**PROBLEM DESCRIPTION:** Please reproduce the entries below exactly, leaving the pictures out.

Pictures paired with source code
+===+

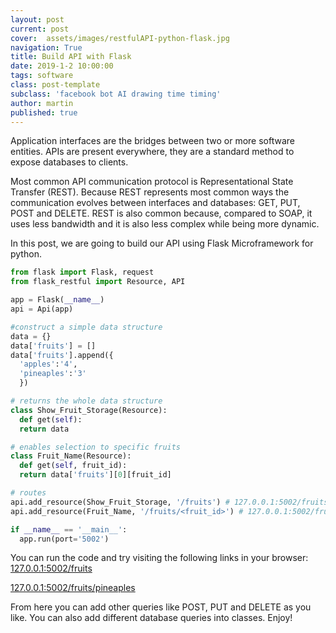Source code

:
 ```yaml
---
layout: post
current: post
cover:  assets/images/restfulAPI-python-flask.jpg
navigation: True
title: Build API with Flask
date: 2019-1-2 10:00:00
tags: software
class: post-template
subclass: 'facebook bot AI drawing time timing'
author: martin
published: true
---
```


Application interfaces are the bridges between two or more software entities. APIs are present everywhere, they are a standard method to expose databases to clients.

Most common API communication protocol is Representational State Transfer (REST). Because REST represents most common ways the communication evolves between interfaces and databases: GET, PUT, POST and DELETE.  REST is also common because, compared to SOAP, it uses less bandwidth and it is also less complex while being more dynamic.

In this post, we are going to build our API using Flask Microframework for python.

``` python
from flask import Flask, request
from flask_restful import Resource, API

app = Flask(__name__)
api = Api(app)

#construct a simple data structure
data = {}
data['fruits'] = []
data['fruits'].append({
  'apples':'4',
  'pineaples':'3'
  })

# returns the whole data structure
class Show_Fruit_Storage(Resource):
  def get(self):
  return data

# enables selection to specific fruits
class Fruit_Name(Resource):
  def get(self, fruit_id):
  return data['fruits'][0][fruit_id]

# routes
api.add_resource(Show_Fruit_Storage, '/fruits') # 127.0.0.1:5002/fruits
api.add_resource(Fruit_Name, '/fruits/<fruit_id>') # 127.0.0.1:5002/fruits/pineaples

if __name__ == '__main__':
  app.run(port='5002')
```

You can run the code and try visiting the following links in your browser:
[127.0.0.1:5002/fruits](http://127.0.0.1:5002/fruits)

[127.0.0.1:5002/fruits/pineaples](http://127.0.0.1:5002/fruits/pineaples)

From here you can add other queries like POST, PUT and DELETE as you like. You can also add different database queries into classes. Enjoy!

+===+

**EXERCISE RESPONSE:**
Source code

:
 ```yaml
---
layout: post
current: post
cover:  assets/images/restfulAPI-python-flask.jpg
navigation: True
title: Build API with Flask
date: 2019-1-2 10:00:00
tags: software
class: post-template
subclass: 'facebook bot AI drawing time timing'
author: martin
published: true
---
```


Application interfaces are the bridges between two or more software entities. APIs are present everywhere, they are a standard method to expose databases to clients.

Most common API communication protocol is Representational State Transfer (REST). Because REST represents most common ways the communication evolves between interfaces and databases: GET, PUT, POST and DELETE.  REST is also common because, compared to SOAP, it uses less bandwidth and it is also less complex while being more dynamic.

In this post, we are going to build our API using Flask Microframework for python.

``` python
from flask import Flask, request
from flask_restful import Resource, API

app = Flask(__name__)
api = Api(app)

#construct a simple data structure
data = {}
data['fruits'] = []
data['fruits'].append({
  'apples':'4',
  'pineaples':'3'
  })

# returns the whole data structure
class Show_Fruit_Storage(Resource):
  def get(self):
  return data

# enables selection to specific fruits
class Fruit_Name(Resource):
  def get(self, fruit_id):
  return data['fruits'][0][fruit_id]

# routes
api.add_resource(Show_Fruit_Storage, '/fruits') # 127.0.0.1:5002/fruits
api.add_resource(Fruit_Name, '/fruits/<fruit_id>') # 127.0.0.1:5002/fruits/pineaples

if __name__ == '__main__':
  app.run(port='5002')
```

You can run the code and try visiting the following links in your browser:
[127.0.0.1:5002/fruits](http://127.0.0.1:5002/fruits)

[127.0.0.1:5002/fruits/pineaples](http://127.0.0.1:5002/fruits/pineaples)

From here you can add other queries like POST, PUT and DELETE as you like. You can also add different database queries into classes. Enjoy!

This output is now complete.